YOUR OBJECTIVE
Every entry below is to be copied word for word, with its pictures removed.

(Dataset entries)
+ + + +

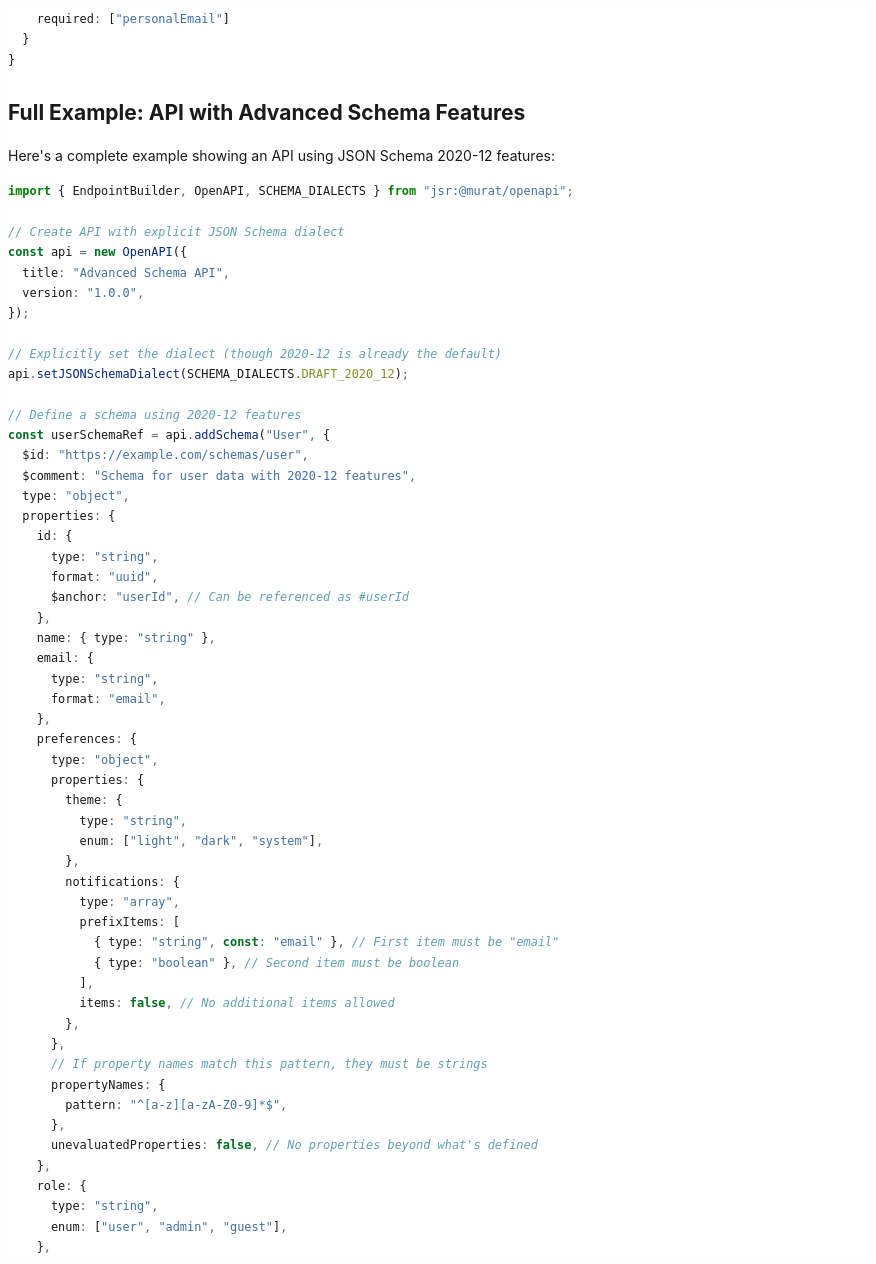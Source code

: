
 ```typescript
    required: ["personalEmail"]
  }
}
```

## Full Example: API with Advanced Schema Features

Here's a complete example showing an API using JSON Schema 2020-12 features:

```typescript
import { EndpointBuilder, OpenAPI, SCHEMA_DIALECTS } from "jsr:@murat/openapi";

// Create API with explicit JSON Schema dialect
const api = new OpenAPI({
  title: "Advanced Schema API",
  version: "1.0.0",
});

// Explicitly set the dialect (though 2020-12 is already the default)
api.setJSONSchemaDialect(SCHEMA_DIALECTS.DRAFT_2020_12);

// Define a schema using 2020-12 features
const userSchemaRef = api.addSchema("User", {
  $id: "https://example.com/schemas/user",
  $comment: "Schema for user data with 2020-12 features",
  type: "object",
  properties: {
    id: {
      type: "string",
      format: "uuid",
      $anchor: "userId", // Can be referenced as #userId
    },
    name: { type: "string" },
    email: {
      type: "string",
      format: "email",
    },
    preferences: {
      type: "object",
      properties: {
        theme: {
          type: "string",
          enum: ["light", "dark", "system"],
        },
        notifications: {
          type: "array",
          prefixItems: [
            { type: "string", const: "email" }, // First item must be "email"
            { type: "boolean" }, // Second item must be boolean
          ],
          items: false, // No additional items allowed
        },
      },
      // If property names match this pattern, they must be strings
      propertyNames: {
        pattern: "^[a-z][a-zA-Z0-9]*$",
      },
      unevaluatedProperties: false, // No properties beyond what's defined
    },
    role: {
      type: "string",
      enum: ["user", "admin", "guest"],
    },
```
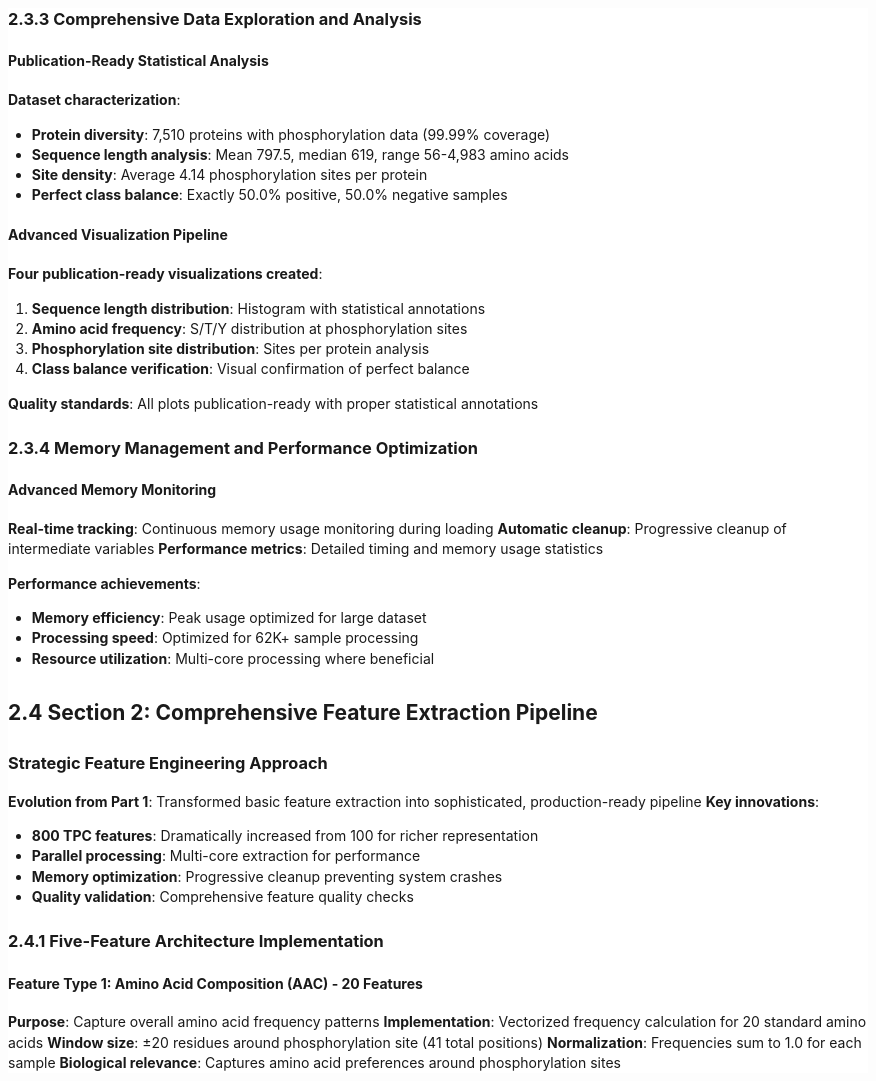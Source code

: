 ### 2.3.3 Comprehensive Data Exploration and Analysis

#### **Publication-Ready Statistical Analysis**
**Dataset characterization**:
- **Protein diversity**: 7,510 proteins with phosphorylation data (99.99% coverage)
- **Sequence length analysis**: Mean 797.5, median 619, range 56-4,983 amino acids
- **Site density**: Average 4.14 phosphorylation sites per protein
- **Perfect class balance**: Exactly 50.0% positive, 50.0% negative samples

#### **Advanced Visualization Pipeline**
**Four publication-ready visualizations created**:
1. **Sequence length distribution**: Histogram with statistical annotations
2. **Amino acid frequency**: S/T/Y distribution at phosphorylation sites
3. **Phosphorylation site distribution**: Sites per protein analysis
4. **Class balance verification**: Visual confirmation of perfect balance

**Quality standards**: All plots publication-ready with proper statistical annotations

### 2.3.4 Memory Management and Performance Optimization

#### **Advanced Memory Monitoring**
**Real-time tracking**: Continuous memory usage monitoring during loading
**Automatic cleanup**: Progressive cleanup of intermediate variables
**Performance metrics**: Detailed timing and memory usage statistics

**Performance achievements**:
- **Memory efficiency**: Peak usage optimized for large dataset
- **Processing speed**: Optimized for 62K+ sample processing
- **Resource utilization**: Multi-core processing where beneficial

## 2.4 Section 2: Comprehensive Feature Extraction Pipeline

### Strategic Feature Engineering Approach
**Evolution from Part 1**: Transformed basic feature extraction into sophisticated, production-ready pipeline
**Key innovations**:
- **800 TPC features**: Dramatically increased from 100 for richer representation
- **Parallel processing**: Multi-core extraction for performance
- **Memory optimization**: Progressive cleanup preventing system crashes
- **Quality validation**: Comprehensive feature quality checks

### 2.4.1 Five-Feature Architecture Implementation

#### **Feature Type 1: Amino Acid Composition (AAC) - 20 Features**
**Purpose**: Capture overall amino acid frequency patterns
**Implementation**: Vectorized frequency calculation for 20 standard amino acids
**Window size**: ±20 residues around phosphorylation site (41 total positions)
**Normalization**: Frequencies sum to 1.0 for each sample
**Biological relevance**: Captures amino acid preferences around phosphorylation sites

+ + + +

REPLY TO THE EXERCISE
Source code

:
 ```typescript
    required: ["personalEmail"]
  }
}
```

## Full Example: API with Advanced Schema Features

Here's a complete example showing an API using JSON Schema 2020-12 features:

```typescript
import { EndpointBuilder, OpenAPI, SCHEMA_DIALECTS } from "jsr:@murat/openapi";

// Create API with explicit JSON Schema dialect
const api = new OpenAPI({
  title: "Advanced Schema API",
  version: "1.0.0",
});

// Explicitly set the dialect (though 2020-12 is already the default)
api.setJSONSchemaDialect(SCHEMA_DIALECTS.DRAFT_2020_12);

// Define a schema using 2020-12 features
const userSchemaRef = api.addSchema("User", {
  $id: "https://example.com/schemas/user",
  $comment: "Schema for user data with 2020-12 features",
  type: "object",
  properties: {
    id: {
      type: "string",
      format: "uuid",
      $anchor: "userId", // Can be referenced as #userId
    },
    name: { type: "string" },
    email: {
      type: "string",
      format: "email",
    },
    preferences: {
      type: "object",
      properties: {
        theme: {
          type: "string",
          enum: ["light", "dark", "system"],
        },
        notifications: {
          type: "array",
          prefixItems: [
            { type: "string", const: "email" }, // First item must be "email"
            { type: "boolean" }, // Second item must be boolean
          ],
          items: false, // No additional items allowed
        },
      },
      // If property names match this pattern, they must be strings
      propertyNames: {
        pattern: "^[a-z][a-zA-Z0-9]*$",
      },
      unevaluatedProperties: false, // No properties beyond what's defined
    },
    role: {
      type: "string",
      enum: ["user", "admin", "guest"],
    },
```
Source code

: ### 2.3.3 Comprehensive Data Exploration and Analysis

#### **Publication-Ready Statistical Analysis**
**Dataset characterization**:
- **Protein diversity**: 7,510 proteins with phosphorylation data (99.99% coverage)
- **Sequence length analysis**: Mean 797.5, median 619, range 56-4,983 amino acids
- **Site density**: Average 4.14 phosphorylation sites per protein
- **Perfect class balance**: Exactly 50.0% positive, 50.0% negative samples

#### **Advanced Visualization Pipeline**
**Four publication-ready visualizations created**:
1. **Sequence length distribution**: Histogram with statistical annotations
2. **Amino acid frequency**: S/T/Y distribution at phosphorylation sites
3. **Phosphorylation site distribution**: Sites per protein analysis
4. **Class balance verification**: Visual confirmation of perfect balance

**Quality standards**: All plots publication-ready with proper statistical annotations

### 2.3.4 Memory Management and Performance Optimization

#### **Advanced Memory Monitoring**
**Real-time tracking**: Continuous memory usage monitoring during loading
**Automatic cleanup**: Progressive cleanup of intermediate variables
**Performance metrics**: Detailed timing and memory usage statistics

**Performance achievements**:
- **Memory efficiency**: Peak usage optimized for large dataset
- **Processing speed**: Optimized for 62K+ sample processing
- **Resource utilization**: Multi-core processing where beneficial

## 2.4 Section 2: Comprehensive Feature Extraction Pipeline

### Strategic Feature Engineering Approach
**Evolution from Part 1**: Transformed basic feature extraction into sophisticated, production-ready pipeline
**Key innovations**:
- **800 TPC features**: Dramatically increased from 100 for richer representation
- **Parallel processing**: Multi-core extraction for performance
- **Memory optimization**: Progressive cleanup preventing system crashes
- **Quality validation**: Comprehensive feature quality checks

### 2.4.1 Five-Feature Architecture Implementation

#### **Feature Type 1: Amino Acid Composition (AAC) - 20 Features**
**Purpose**: Capture overall amino acid frequency patterns
**Implementation**: Vectorized frequency calculation for 20 standard amino acids
**Window size**: ±20 residues around phosphorylation site (41 total positions)
**Normalization**: Frequencies sum to 1.0 for each sample
**Biological relevance**: Captures amino acid preferences around phosphorylation sites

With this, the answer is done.